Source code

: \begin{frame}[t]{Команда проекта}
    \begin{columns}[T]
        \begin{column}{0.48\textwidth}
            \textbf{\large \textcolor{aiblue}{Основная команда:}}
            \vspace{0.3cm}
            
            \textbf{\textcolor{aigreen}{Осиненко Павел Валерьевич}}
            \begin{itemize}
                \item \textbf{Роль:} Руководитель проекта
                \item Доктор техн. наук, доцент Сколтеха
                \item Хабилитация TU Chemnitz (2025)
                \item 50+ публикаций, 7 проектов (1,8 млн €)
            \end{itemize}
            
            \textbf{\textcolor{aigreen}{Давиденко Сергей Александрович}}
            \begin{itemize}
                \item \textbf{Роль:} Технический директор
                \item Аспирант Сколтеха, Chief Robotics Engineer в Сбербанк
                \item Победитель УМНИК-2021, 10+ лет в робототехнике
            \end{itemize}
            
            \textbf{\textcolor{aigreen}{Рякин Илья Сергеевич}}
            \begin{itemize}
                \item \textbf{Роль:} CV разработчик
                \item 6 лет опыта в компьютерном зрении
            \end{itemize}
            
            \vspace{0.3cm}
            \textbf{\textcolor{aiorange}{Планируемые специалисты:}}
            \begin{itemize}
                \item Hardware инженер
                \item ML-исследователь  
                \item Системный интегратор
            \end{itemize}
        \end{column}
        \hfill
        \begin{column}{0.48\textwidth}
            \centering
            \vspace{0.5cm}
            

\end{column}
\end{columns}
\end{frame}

--------------------

**Exercise instructions**
Every line of the listing that includes the word "проекта" belongs in the answer.

**Result of the exercise**
: \begin{frame}[t]{Команда проекта}
                \item \textbf{Роль:} Руководитель проекта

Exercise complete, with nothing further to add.